Here’s a round up of factors that could shape fund terms, based on industry reports and views from market participants.
Higher GP commitment
The level of general partner financial commitment to the fund is the top issue for LPs as far as terms or structure of a fund are concerned, according to Probitas Partners’ Private Equity Investor Trends for 2022 survey. This has increased to 66 percent, from 40 percent last year. For European respondents, the level of GP commitment was tied as an issue at 67 percent with a cap on fund size. Meanwhile, for Asian investors, GPs’ skin in the game was tied with the structure or inclusion of a key-person provision, both at 63 percent. As such, LPs are expecting GPs – especially mega-funds – to make even chunkier commitments to their own funds.
“We’re seeing many LPs’ capital budgets already full for 2022 with re-ups, so LPs will have to decide between re-upping with an existing manager or committing to a new manager, or possibly scaling down their commitment sizes,” says Ashley DeLuce, a vice-president in Callan’s private equity group.
“While we haven’t seen this impact fees or terms yet, we may start to see power shift back to LPs further into 2022, depending on the fundraising environment,” she adds.
Callan’s Private Equity Fees and Terms Study found that fees charged by buyout funds kept to the 2 percent norm, despite an increase in fund size in the last year. The average management fee for large buyouts was 1.61 percent, 1.87 percent for medium buyouts and 2 percent for small buyouts.
The level of detail into how GPs engage with LPs and go to market may be the difference between mission accomplished and mission failed.
“A fundraise is a 12- to 18-month process, and it’s more important than ever in a crowded market to plan every aspect of it with military precision – when you send out docs, when you get comments back, which LPs to engage with first,” Marco Masotti, who leads the private funds group at law firm Paul Weiss, tells Private Equity International.

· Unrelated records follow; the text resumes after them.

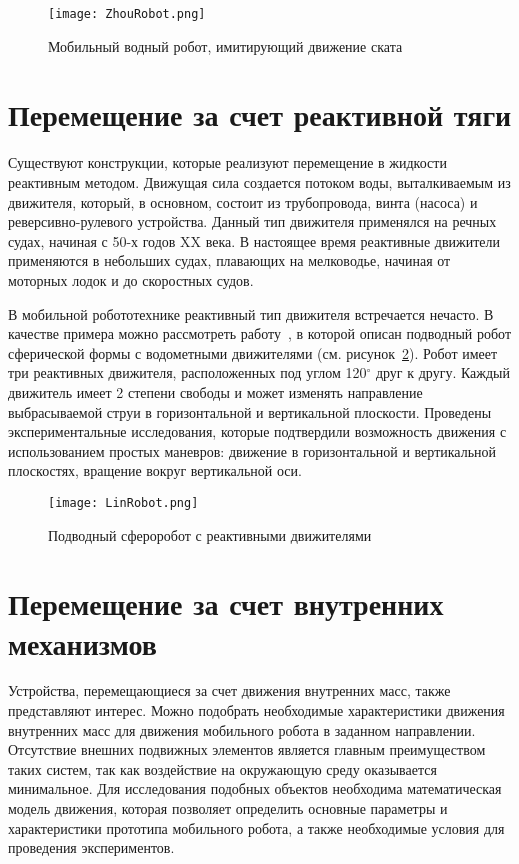 \begin{figure}[h]
	\centering
	\texttt{[image: ZhouRobot.png]}%
	\caption{Мобильный водный робот, имитирующий движение ската}
	\label{ZhouRobot}
\end{figure}

\section{Перемещение за счет реактивной тяги}\label{sec:ch1/sec4}

Существуют конструкции, которые реализуют перемещение в жидкости реактивным методом. Движущая сила создается потоком воды, выталкиваемым из движителя, который, в основном, состоит из трубопровода, винта (насоса) и реверсивно-рулевого устройства. Данный тип движителя применялся на речных судах, начиная с 50-х годов XX века. В настоящее время реактивные движители применяются в небольших судах, плавающих на мелководье, начиная от моторных лодок и до скоростных судов.

В мобильной робототехнике реактивный тип движителя встречается нечасто. В качестве примера можно рассмотреть работу~\cite{Lin_2011}, в которой описан подводный робот сферической формы с водометными движителями (см. рисунок~\ref{LinRobot}). Робот имеет три реактивных движителя, расположенных под углом 120$ ^\circ $ друг к другу. Каждый движитель имеет 2 степени свободы и может изменять направление выбрасываемой струи в горизонтальной и вертикальной плоскости. Проведены экспериментальные исследования, которые подтвердили возможность движения с использованием простых маневров: движение в горизонтальной и вертикальной плоскостях, вращение вокруг вертикальной оси.

\begin{figure}[h]
	\centering
	\texttt{[image: LinRobot.png]}%
	\caption{Подводный сфероробот с реактивными движителями}
	\label{LinRobot}
\end{figure}

\section{Перемещение за счет внутренних механизмов}\label{sec:ch1/sec5}

Устройства, перемещающиеся за счет движения внутренних масс, также представляют интерес. Можно подобрать необходимые характеристики движения внутренних масс для движения мобильного робота в заданном направлении. Отсутствие внешних подвижных элементов является главным преимуществом таких систем, так как воздействие на окружающую среду оказывается минимальное. Для исследования подобных объектов необходима математическая модель движения, которая позволяет определить основные параметры и характеристики прототипа мобильного робота, а также необходимые условия для проведения экспериментов.

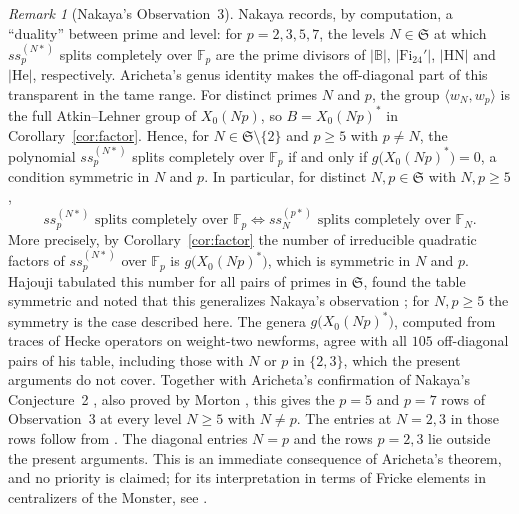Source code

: \documentclass[11pt,a4paper]{article}
\theoremstyle{remark}\newtheorem{remark}[theorem]{Remark}
\numberwithin{equation}{section}
\begin{document}
	\begin{remark}[Nakaya's Observation~3]\label{rem:obs3}
		Nakaya \cite[Section~4.4, Observation~3]{Nakaya} records, by computation,
		a ``duality'' between prime and level: for $p = 2, 3, 5, 7$, the levels $N \in \mathfrak S$ at which $ss_p^{(N*)}$ splits completely over $\mathbb{F}_p$ are
		the prime divisors of $|\mathbb{B}|$, $|\mathrm{Fi}_{24}'|$, $|\mathrm{HN}|$
		and $|\mathrm{He}|$, respectively. Aricheta's genus identity makes the
		off-diagonal part of this transparent in the tame range. For distinct primes
		$N$ and $p$, the group $\langle w_N, w_p \rangle$ is the full Atkin--Lehner
		group of $X_0(Np)$, so $B = X_0(Np)^*$ in Corollary~\ref{cor:factor}. Hence, for
		$N \in \mathfrak S \setminus \{2\}$ and $p \ge 5$ with $p \ne N$, the polynomial
		$ss_p^{(N*)}$ splits completely over $\mathbb{F}_p$ if and only if
		$g\bigl(X_0(Np)^*\bigr) = 0$, a condition symmetric in $N$ and $p$. In
		particular, for distinct $N, p \in \mathfrak S$ with $N, p \ge 5$,
		\[
		ss_p^{(N*)} \text{ splits completely over } \mathbb{F}_p
		\iff
		ss_N^{(p*)} \text{ splits completely over } \mathbb{F}_N .
		\]
		More precisely, by Corollary~\ref{cor:factor} the number of irreducible
		quadratic factors of $ss_p^{(N*)}$ over $\mathbb{F}_p$ is
		$g\bigl(X_0(Np)^*\bigr)$, which is symmetric in $N$ and $p$. Hajouji
		tabulated this number for all pairs of primes in $\mathfrak S$, found the
		table symmetric and noted that this generalizes Nakaya's observation
		\cite[Section~2.5 and Table~1]{Hajouji}; for $N, p \ge 5$ the symmetry is the
		case described here. The genera $g\bigl(X_0(Np)^*\bigr)$, computed from
		traces of Hecke operators on weight-two newforms, agree with all $105$
		off-diagonal pairs of his table, including those with $N$ or $p$ in
		$\{2,3\}$, which the present arguments do not cover.
		Together with Aricheta's confirmation of Nakaya's Conjecture~2
		\cite[Remark~1.2 and Appendix~A]{Aricheta}, also proved by Morton \cite[Theorem~6]{MortonFricke}, this gives the $p = 5$ and
		$p = 7$ rows of Observation~3 at every level $N \ge 5$ with $N \ne p$. The
		entries at $N = 2, 3$ in those rows follow from \cite[Theorem~5]{Nakaya}.
		The diagonal entries $N = p$ and the rows $p = 2, 3$ lie outside the present
		arguments. This is an immediate consequence of Aricheta's theorem, and no
		priority is claimed; for its interpretation in terms of Fricke elements in
		centralizers of the Monster, see \cite[Theorem~1.3]{Aricheta}.
	\end{remark}
	
	\appendix
\end{document}
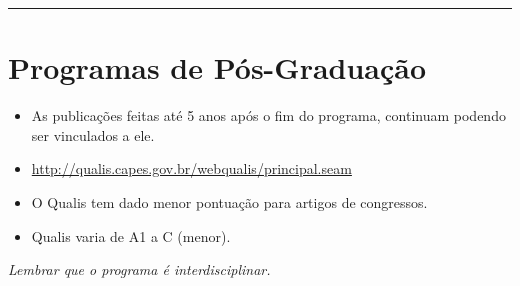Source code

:\rule{\textwidth}{1pt}

\section{Programas de Pós-Graduação} 

    \begin{itemize}
        \item As publicações feitas até 5 anos após o fim do programa, continuam podendo ser vinculados a ele.
        \item \url{http://qualis.capes.gov.br/webqualis/principal.seam}
        \item O Qualis tem dado menor pontuação para artigos de congressos.
        \item Qualis varia de A1 a C (menor).
    \end{itemize}

    \textit{Lembrar que o programa é interdisciplinar.}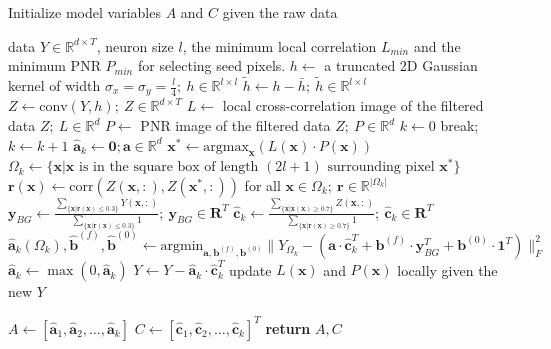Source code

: \documentclass[9pt,lineno]{elife}
\begin{document}
\begin{algorithm}[t!]\small 
\caption{Initialize model variables $A$ and $C$ given the raw data}\label{algo:init}
\begin{algorithmic}[1]
\Require data $Y\in \mathbb{R}^{d\times T}$, neuron size $l$, the minimum local correlation $L_{min}$ and the minimum PNR  $P_{min}$ for selecting seed pixels. 
\State $h \leftarrow $ a truncated 2D Gaussian kernel of width $\sigma_x=\sigma_y=\frac{l}{4}; ~h\in \mathbb{R}^{l\times l}$ 
\State $\tilde{h} \leftarrow h - \bar{h}; ~\tilde{h}\in \mathbb{R}^{l\times l}$  
\State $Z \leftarrow \text{conv}(Y, h); ~ Z \in \mathbb{R}^{d\times T}$ 
\State $L \leftarrow $ local cross-correlation  image of the filtered data $Z; ~L\in \mathbb{R}^{d}$
\State $P \leftarrow $  PNR image of the filtered data $Z; ~P\in\mathbb{R}^{d}$
\State $k\leftarrow 0$ 
  \State break;
  \Else
  \State $k\leftarrow k+1$
    \State $\hat{\bm{a}}_k\leftarrow \bm{0}; \bm{a} \in\mathbb{R}^d$
  \State $\bm{x}^* \leftarrow \text{argmax}_{\bm{x}}(L(\bm{x})\cdot P(\bm{x}))$ 
  \State $\Omega_k \leftarrow \{\bm{x}|\bm{x} \text{ is in the square box of length }( 2 l+1) \text{ surrounding pixel } \bm{x}^*\}$ 
  \State $\bm{r}(\bm{x})\leftarrow \text{corr}(Z(\bm{x},:), Z(\bm{x}^*,:))$ for all $\bm{x}\in\Omega_k; ~ \bm{r}\in \mathbb{R}^{|\Omega_k|}$  
  \State $\bm{y}_{BG} \leftarrow \frac{\sum_{\{\bm{x}|\bm{r}(\bm{x})\leq 0.3\}}Y(\bm{x}, :)}{\sum_{\{\bm{x}|\bm{r}(\bm{x})\leq 0.3\}}1}; ~\bm{y}_{BG}\in\mathbf{R}^{T}$  
  \State $\hat{\bm{c}}_k \leftarrow \frac{\sum_{\{\bm{x}|\bm{x}(\bm{x})\geq 0.7\}}Z(\bm{x}, :)}{\sum_{\{\bm{x}|\bm{r}(\bm{x})\geq 0.7\}}1}; ~\hat{\bm{c}}_{k}\in\mathbf{R}^{T}$
  \State $\hat{\bm{a}}_{k}(\Omega_k), \hat{\bm{b}}^{(f)}, \hat{\bm{b}}^{(0)} \leftarrow \text{argmin}_{\bm{a}, \bm{b}^{(f)}, \bm{b}^{(0)}} \|Y_{\Omega_k} -(\bm{a}\cdot \hat{\bm{c}}_k^T+\bm{b}^{(f)}\cdot \bm{y}_{BG}^T+\bm{b}^{(0)}\cdot \bm{1}^T)\|^2_F$   %
  \State $\hat{\bm{a}}_k \leftarrow \max(0, \hat{\bm{a}}_k)$ 
  \State $Y\leftarrow Y - \hat{\bm{a}}_k\cdot \hat{\bm{c}}_k^T$ 
  \State update $L(\bm{x})$ and $P(\bm{x})$ locally given the new  $Y$  
    \EndIf

\EndWhile
\State $A\leftarrow [\hat{\bm{a}}_1, \hat{\bm{a}}_2, \hdots, \hat{\bm{a}}_k]$
\State $C\leftarrow [\hat{\bm{c}}_1, \hat{\bm{c}}_2, \hdots, \hat{\bm{c}}_k]^T$
\State \textbf{return} $A, C$
 \end{algorithmic} 
\end{algorithm}
\end{document}
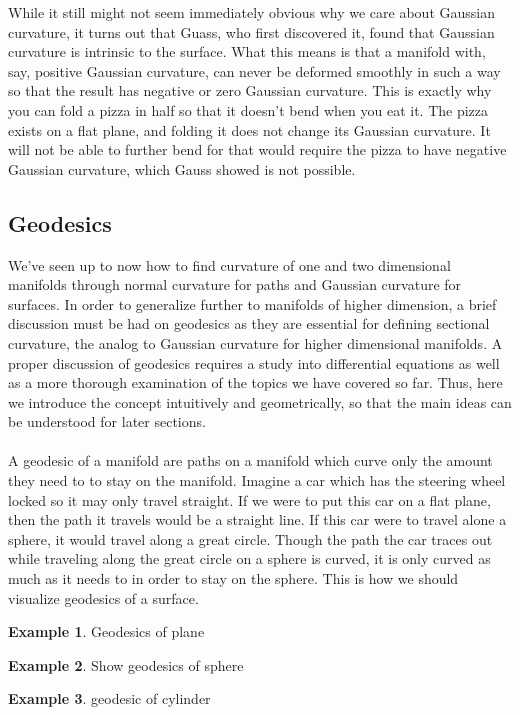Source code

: \documentclass[]{article}
\newcommand\<{\ensuremath{\left\langle}}
\renewcommand\>{\ensuremath{\right\rangle}}
\theoremstyle{definition}
\theoremstyle{definition}
\newtheorem{example}{Example}[section]
\begin{document}
	While it still might not seem immediately obvious why we care about Gaussian curvature, it turns out that Guass, who first discovered it, found that Gaussian curvature is intrinsic to the surface. What this means is that a manifold with, say, positive Gaussian curvature, can never be deformed smoothly in such a way so that the result has negative or zero Gaussian curvature. This is exactly why you can fold a pizza in half so that it doesn't bend when you eat it. The pizza exists on a flat plane, and folding it does not change its Gaussian curvature. It will not be able to further bend for that would require the pizza to have negative Gaussian curvature, which Gauss showed is not possible.
	
	\subsection*{Geodesics}
	We've seen up to now how to find curvature of one and two dimensional manifolds through normal curvature for paths and Gaussian curvature for surfaces. In order to generalize further to manifolds of higher dimension, a brief discussion must be had on geodesics as they are essential for defining sectional curvature, the analog to Gaussian curvature for higher dimensional manifolds. A proper discussion of geodesics requires a study into differential equations as well as a more thorough examination of the topics we have covered so far. Thus, here we introduce the concept intuitively and geometrically, so that the main ideas can be understood for later sections.\\
	\\
	A geodesic of a manifold are paths on a manifold which curve only the amount they need to to stay on the manifold. Imagine a car which has the steering wheel locked so it may only travel straight. If we were to put this car on a flat plane, then the path it travels would be a straight line. If this car were to travel alone a sphere, it would travel along a great circle. Though the path the car traces out while traveling along the great circle on a sphere is curved, it is only curved as much as it needs to in order to stay on the sphere. This is how we should visualize geodesics of a surface.
	\begin{example}
		Geodesics of plane
	\end{example}
	\begin{example}
		Show geodesics of sphere
	\end{example}
	\begin{example}
		geodesic of cylinder
	\end{example}
		
\end{document}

Masotti adds that the most important thing for GPs is to design a process that factors in every contingency.
“It’s about moving the private placement memorandum in a crowded market from the bottom of the pile to the top of the pile. You do that with the relationship, with helpful terms – such as fee discounts and co-investment rights – and you do it with military precision.”
LP protections in first-time funds
More safety measures are being added to the limited partner agreements to ensure that LPs in first-time funds are protected. These include clearly defining the GPs’ time commitment to the fund product, bad leaver clauses and step-in rights – in which the fund’s largest investor will have the ability to step in and manage, or appoint a replacement manager – if there is a serious breach of agreement, said Gabriel Boghossian, a partner at law firm Stephenson Harwood, at Unigestion’s European Emerging Manager Summit in November.
The trigger for raising a successor fund is also higher for first-time managers, he added. LPs want to see the first-time manager invest the majority of capital, while more established managers might decide to come back to market when they’ve reserved about 75 percent of total commitments for future investments.
“When we’re talking about Ts and Cs, it’s as open as a football field,” Boghossian said.